EXERCISE PROMPT
Please go line by line through the material and copy each one containing the word "sets".

※ ※ ※

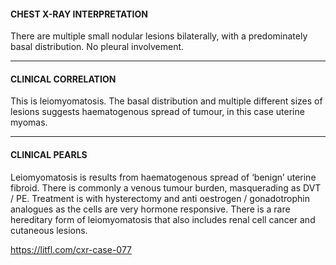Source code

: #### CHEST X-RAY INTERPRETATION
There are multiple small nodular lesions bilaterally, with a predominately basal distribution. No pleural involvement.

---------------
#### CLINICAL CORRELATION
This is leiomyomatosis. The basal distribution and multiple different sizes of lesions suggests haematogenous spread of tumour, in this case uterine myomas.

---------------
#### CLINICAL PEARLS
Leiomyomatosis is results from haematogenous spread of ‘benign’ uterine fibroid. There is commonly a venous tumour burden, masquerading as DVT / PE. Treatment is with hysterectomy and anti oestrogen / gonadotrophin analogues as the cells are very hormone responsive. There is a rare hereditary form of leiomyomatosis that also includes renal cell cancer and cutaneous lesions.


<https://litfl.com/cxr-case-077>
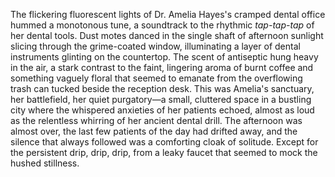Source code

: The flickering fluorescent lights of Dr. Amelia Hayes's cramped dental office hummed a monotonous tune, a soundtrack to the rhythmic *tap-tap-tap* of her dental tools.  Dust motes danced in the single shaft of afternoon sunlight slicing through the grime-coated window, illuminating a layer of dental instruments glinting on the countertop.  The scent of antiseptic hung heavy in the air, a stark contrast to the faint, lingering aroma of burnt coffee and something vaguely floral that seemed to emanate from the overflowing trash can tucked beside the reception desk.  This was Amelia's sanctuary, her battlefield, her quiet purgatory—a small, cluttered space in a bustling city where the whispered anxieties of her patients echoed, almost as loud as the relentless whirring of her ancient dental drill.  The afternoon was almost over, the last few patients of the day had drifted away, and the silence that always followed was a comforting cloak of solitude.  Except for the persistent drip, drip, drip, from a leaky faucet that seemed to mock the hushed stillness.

※ ※ ※

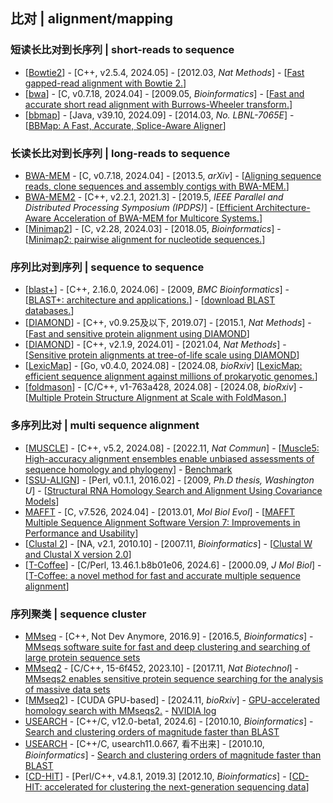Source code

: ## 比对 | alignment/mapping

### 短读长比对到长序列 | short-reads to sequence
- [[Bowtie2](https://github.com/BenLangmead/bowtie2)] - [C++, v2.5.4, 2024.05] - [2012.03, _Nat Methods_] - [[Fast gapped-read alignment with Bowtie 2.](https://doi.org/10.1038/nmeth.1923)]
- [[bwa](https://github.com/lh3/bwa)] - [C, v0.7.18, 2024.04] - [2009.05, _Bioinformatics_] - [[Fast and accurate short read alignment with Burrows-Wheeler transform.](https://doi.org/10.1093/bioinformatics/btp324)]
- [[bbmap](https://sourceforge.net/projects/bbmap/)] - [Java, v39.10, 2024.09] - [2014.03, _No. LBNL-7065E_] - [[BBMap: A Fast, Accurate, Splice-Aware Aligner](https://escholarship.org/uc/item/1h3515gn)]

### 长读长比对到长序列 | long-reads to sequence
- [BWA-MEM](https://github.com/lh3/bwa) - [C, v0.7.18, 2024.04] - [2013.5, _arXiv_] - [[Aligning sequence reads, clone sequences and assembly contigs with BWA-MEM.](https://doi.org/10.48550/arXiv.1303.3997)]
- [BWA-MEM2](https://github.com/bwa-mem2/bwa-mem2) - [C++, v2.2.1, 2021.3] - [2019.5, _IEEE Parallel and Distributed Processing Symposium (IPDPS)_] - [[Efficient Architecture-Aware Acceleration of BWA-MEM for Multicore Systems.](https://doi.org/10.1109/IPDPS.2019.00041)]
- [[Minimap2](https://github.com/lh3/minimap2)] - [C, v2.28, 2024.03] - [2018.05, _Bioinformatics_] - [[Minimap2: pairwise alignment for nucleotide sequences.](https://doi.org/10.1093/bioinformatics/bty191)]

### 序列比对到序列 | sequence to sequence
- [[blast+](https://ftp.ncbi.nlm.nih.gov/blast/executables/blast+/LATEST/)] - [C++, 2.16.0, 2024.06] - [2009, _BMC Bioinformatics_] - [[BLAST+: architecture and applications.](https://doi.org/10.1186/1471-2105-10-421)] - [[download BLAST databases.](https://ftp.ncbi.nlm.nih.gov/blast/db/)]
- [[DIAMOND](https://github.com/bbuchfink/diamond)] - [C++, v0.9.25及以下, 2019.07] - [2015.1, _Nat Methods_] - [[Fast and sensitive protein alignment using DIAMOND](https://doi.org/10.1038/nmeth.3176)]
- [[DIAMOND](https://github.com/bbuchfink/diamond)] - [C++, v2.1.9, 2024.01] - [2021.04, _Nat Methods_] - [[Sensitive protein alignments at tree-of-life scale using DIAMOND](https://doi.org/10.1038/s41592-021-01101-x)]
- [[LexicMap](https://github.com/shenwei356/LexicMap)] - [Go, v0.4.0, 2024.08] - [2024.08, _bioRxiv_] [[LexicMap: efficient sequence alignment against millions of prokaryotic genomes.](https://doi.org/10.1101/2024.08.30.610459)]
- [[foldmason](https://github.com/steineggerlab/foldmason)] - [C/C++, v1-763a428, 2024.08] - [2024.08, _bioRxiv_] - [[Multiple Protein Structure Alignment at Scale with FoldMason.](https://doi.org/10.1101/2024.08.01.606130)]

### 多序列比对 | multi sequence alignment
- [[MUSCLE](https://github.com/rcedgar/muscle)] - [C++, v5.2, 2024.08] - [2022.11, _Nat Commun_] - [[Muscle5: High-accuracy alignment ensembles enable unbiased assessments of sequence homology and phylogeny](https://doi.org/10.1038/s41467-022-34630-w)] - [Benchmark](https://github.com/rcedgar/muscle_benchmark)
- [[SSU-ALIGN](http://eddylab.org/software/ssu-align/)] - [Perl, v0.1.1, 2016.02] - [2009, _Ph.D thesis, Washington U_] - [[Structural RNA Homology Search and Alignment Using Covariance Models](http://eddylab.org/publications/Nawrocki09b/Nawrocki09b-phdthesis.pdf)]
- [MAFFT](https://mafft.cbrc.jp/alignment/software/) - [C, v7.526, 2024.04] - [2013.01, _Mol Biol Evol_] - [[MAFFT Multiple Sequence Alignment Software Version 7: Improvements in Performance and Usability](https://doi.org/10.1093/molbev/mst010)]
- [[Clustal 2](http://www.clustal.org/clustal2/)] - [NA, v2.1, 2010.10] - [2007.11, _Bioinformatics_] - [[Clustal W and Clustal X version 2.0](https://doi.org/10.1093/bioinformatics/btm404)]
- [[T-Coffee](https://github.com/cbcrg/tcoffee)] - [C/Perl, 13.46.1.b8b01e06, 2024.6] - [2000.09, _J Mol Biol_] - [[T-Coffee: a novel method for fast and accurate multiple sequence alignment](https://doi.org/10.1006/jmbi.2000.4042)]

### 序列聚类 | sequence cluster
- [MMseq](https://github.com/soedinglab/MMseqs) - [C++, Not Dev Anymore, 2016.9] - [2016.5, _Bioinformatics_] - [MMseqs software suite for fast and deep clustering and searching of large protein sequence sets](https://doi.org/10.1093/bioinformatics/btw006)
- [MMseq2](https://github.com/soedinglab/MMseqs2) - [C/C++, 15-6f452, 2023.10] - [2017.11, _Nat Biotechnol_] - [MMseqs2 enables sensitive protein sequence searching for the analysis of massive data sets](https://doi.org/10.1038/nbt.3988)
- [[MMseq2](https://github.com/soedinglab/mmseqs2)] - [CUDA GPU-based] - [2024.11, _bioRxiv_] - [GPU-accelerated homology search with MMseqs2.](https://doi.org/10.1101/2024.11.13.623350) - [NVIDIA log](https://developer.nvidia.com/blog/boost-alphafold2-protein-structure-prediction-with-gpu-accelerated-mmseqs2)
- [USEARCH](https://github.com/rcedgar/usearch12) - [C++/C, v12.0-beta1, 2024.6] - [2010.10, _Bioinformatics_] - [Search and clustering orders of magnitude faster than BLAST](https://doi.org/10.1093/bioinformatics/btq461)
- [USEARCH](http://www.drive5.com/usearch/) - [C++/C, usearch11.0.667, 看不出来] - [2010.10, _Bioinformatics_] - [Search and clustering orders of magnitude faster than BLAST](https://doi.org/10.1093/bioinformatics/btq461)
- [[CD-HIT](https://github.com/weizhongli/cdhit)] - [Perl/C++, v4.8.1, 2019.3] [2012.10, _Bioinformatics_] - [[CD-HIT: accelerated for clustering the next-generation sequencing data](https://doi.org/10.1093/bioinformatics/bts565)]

※ ※ ※

EXERCISE OUTPUT
- [MMseq](https://github.com/soedinglab/MMseqs) - [C++, Not Dev Anymore, 2016.9] - [2016.5, _Bioinformatics_] - [MMseqs software suite for fast and deep clustering and searching of large protein sequence sets](https://doi.org/10.1093/bioinformatics/btw006)
- [MMseq2](https://github.com/soedinglab/MMseqs2) - [C/C++, 15-6f452, 2023.10] - [2017.11, _Nat Biotechnol_] - [MMseqs2 enables sensitive protein sequence searching for the analysis of massive data sets](https://doi.org/10.1038/nbt.3988)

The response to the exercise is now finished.